SUPPLIED RECORDS:
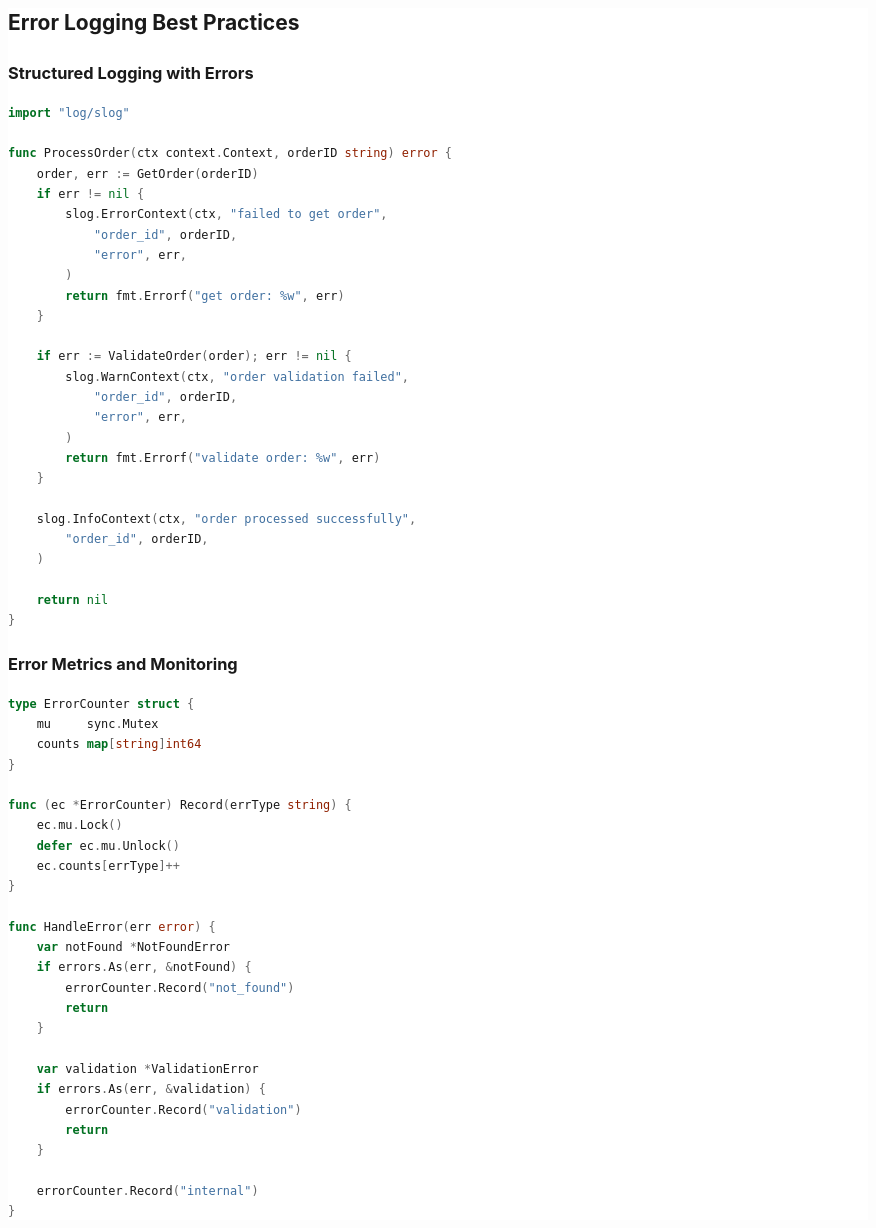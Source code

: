 ## Error Logging Best Practices

### Structured Logging with Errors

```go
import "log/slog"

func ProcessOrder(ctx context.Context, orderID string) error {
    order, err := GetOrder(orderID)
    if err != nil {
        slog.ErrorContext(ctx, "failed to get order",
            "order_id", orderID,
            "error", err,
        )
        return fmt.Errorf("get order: %w", err)
    }

    if err := ValidateOrder(order); err != nil {
        slog.WarnContext(ctx, "order validation failed",
            "order_id", orderID,
            "error", err,
        )
        return fmt.Errorf("validate order: %w", err)
    }

    slog.InfoContext(ctx, "order processed successfully",
        "order_id", orderID,
    )

    return nil
}
```

### Error Metrics and Monitoring

```go
type ErrorCounter struct {
    mu     sync.Mutex
    counts map[string]int64
}

func (ec *ErrorCounter) Record(errType string) {
    ec.mu.Lock()
    defer ec.mu.Unlock()
    ec.counts[errType]++
}

func HandleError(err error) {
    var notFound *NotFoundError
    if errors.As(err, &notFound) {
        errorCounter.Record("not_found")
        return
    }

    var validation *ValidationError
    if errors.As(err, &validation) {
        errorCounter.Record("validation")
        return
    }

    errorCounter.Record("internal")
}
```
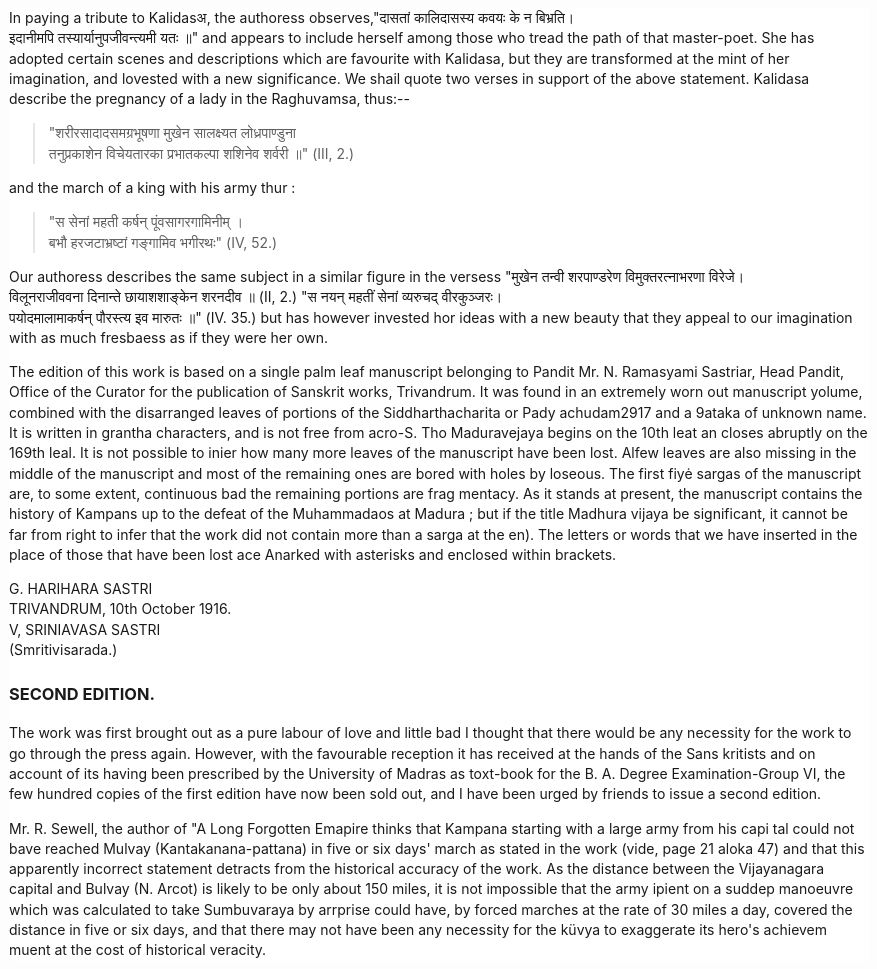 In paying a tribute to Kalidasअ, the authoress observes,"दासतां कालिदासस्य कवयः के न बिभ्रति।  
इदानीमपि तस्यार्यानुपजीवन्त्यमी यतः ॥" and appears to include herself among those who tread the path of that master-poet. She has adopted certain scenes and descriptions which are favourite with Kalidasa, but they are transformed at the mint of her imagination, and lovested with a new significance. We shail quote two verses in support of the above statement. Kalidasa describe the pregnancy of a lady in the Raghuvamsa, thus:-- 

> "शरीरसादादसमग्रभूषणा मुखेन सालक्ष्यत लोध्रपाण्डुना  
> तनुप्रकाशेन विचेयतारका प्रभातकल्पा शशिनेव शर्वरी ॥" (III, 2.) 

and the march of a king with his army thur : 

> "स सेनां महती कर्षन् पूंवसागरगामिनीम् ।  
बभौ हरजटाभ्रष्टां गङ्गामिव भगीरथः" (IV, 52.) 

Our authoress describes the same subject in a similar figure in the versess 
"मुखेन तन्वी शरपाण्डरेण विमुक्तरत्नाभरणा विरेजे।  
विलूनराजीववना दिनान्ते छायाशशाङ्केन शरनदीव ॥ (II, 2.) "स नयन् महतीं सेनां व्यरुचद् वीरकुञ्जरः।  
पयोदमालामाकर्षन् पौरस्त्य इव मारुतः ॥" (IV. 35.) but has however invested hor ideas with a new beauty that they appeal to our imagination with as much fresbaess as if they were her own. 

The edition of this work is based on a single palm leaf manuscript belonging to Pandit Mr. N. Ramasyami Sastriar, Head Pandit, Office of the Curator for the publication of Sanskrit works, Trivandrum. It was found in an extremely worn out manuscript yolume, combined with the disarranged leaves of portions of the Siddharthacharita or Pady achudam2917 and a 9ataka of unknown name. It is written in grantha characters, and is not free from acro-S. Tho Maduravejaya begins on the 10th leat an closes abruptly on the 169th leal. It is not possible to inier how many more leaves of the manuscript have been lost. Alfew leaves are also missing in the middle of the manuscript and most of the remaining ones are bored with holes by loseous. The first fiyė sargas of the manuscript are, to some extent, continuous bad the remaining portions are frag mentacy. As it stands at present, the manuscript contains the history of Kampans up to the defeat of the Muhammadaos at Madura ; but if the title Madhura vijaya be significant, it cannot be far from right to infer that the work did not contain more than a sarga at the en). The letters or words that we have inserted in the place of those that have been lost ace Anarked with asterisks and enclosed within brackets. 

G. HARIHARA SASTRI   
TRIVANDRUM, 10th October 1916.  
V, SRINIAVASA SASTRI   
(Smritivisarada.)  

### SECOND EDITION. 
The work was first brought out as a pure labour of love and little bad I thought that there would be any necessity for the work to go through the press again. However, with the favourable reception it has received at the hands of the Sans kritists and on account of its having been prescribed by the University of Madras as toxt-book for the B. A. Degree Examination-Group VI, the few hundred copies of the first edition have now been sold out, and I have been urged by friends to issue a second edition. 

Mr. R. Sewell, the author of "A Long Forgotten Emapire thinks that Kampana starting with a large army from his capi tal could not bave reached Mulvay (Kantakanana-pattana) in five or six days' march as stated in the work (vide, page 21 aloka 47) and that this apparently incorrect statement detracts from the historical accuracy of the work. As the distance between the Vijayanagara capital and Bulvay (N. Arcot) is likely to be only about 150 miles, it is not impossible that the army ipient on a suddep manoeuvre which was calculated to take Sumbuvaraya by arrprise could have, by forced marches at the rate of 30 miles a day, covered the distance in five or six days, and that there may not have been any necessity for the küvya to exaggerate its hero's achievem muent at the cost of historical veracity. 
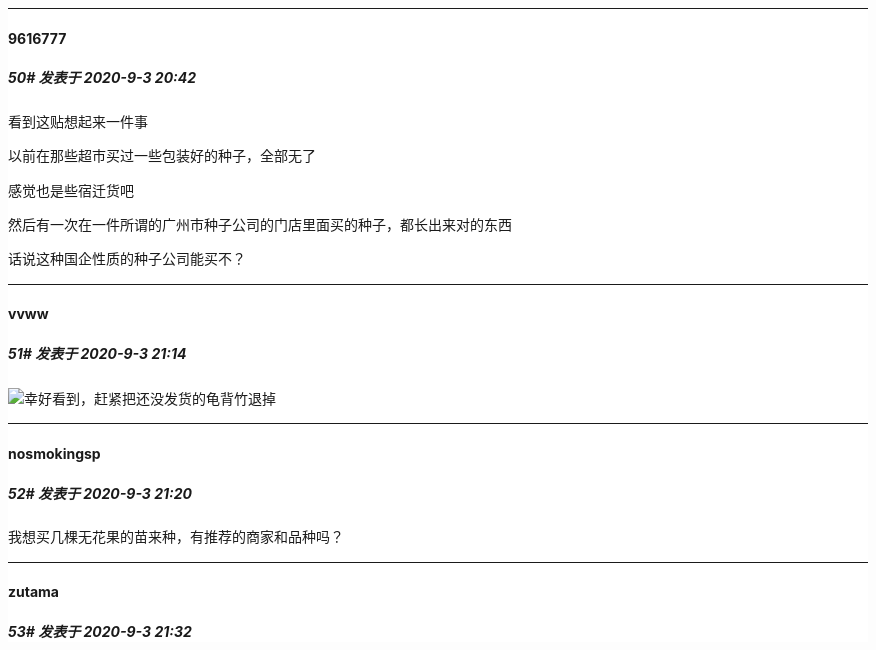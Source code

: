 





-----

####  9616777  
##### 50#       发表于 2020-9-3 20:42




看到这贴想起来一件事

以前在那些超市买过一些包装好的种子，全部无了

感觉也是些宿迁货吧


然后有一次在一件所谓的广州市种子公司的门店里面买的种子，都长出来对的东西

话说这种国企性质的种子公司能买不？







-----

####  vvww  
##### 51#       发表于 2020-9-3 21:14



<img src="https://static.saraba1st.com/image/smiley/face2017/001.png" referrerpolicy="no-referrer">幸好看到，赶紧把还没发货的龟背竹退掉







-----

####  nosmokingsp  
##### 52#       发表于 2020-9-3 21:20




我想买几棵无花果的苗来种，有推荐的商家和品种吗？







-----

####  zutama  
##### 53#       发表于 2020-9-3 21:32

EXERCISE GOAL: Go through the listing and copy each line with the string "func".

ANSWER SPACE:
func ProcessOrder(ctx context.Context, orderID string) error {
func (ec *ErrorCounter) Record(errType string) {
func HandleError(err error) {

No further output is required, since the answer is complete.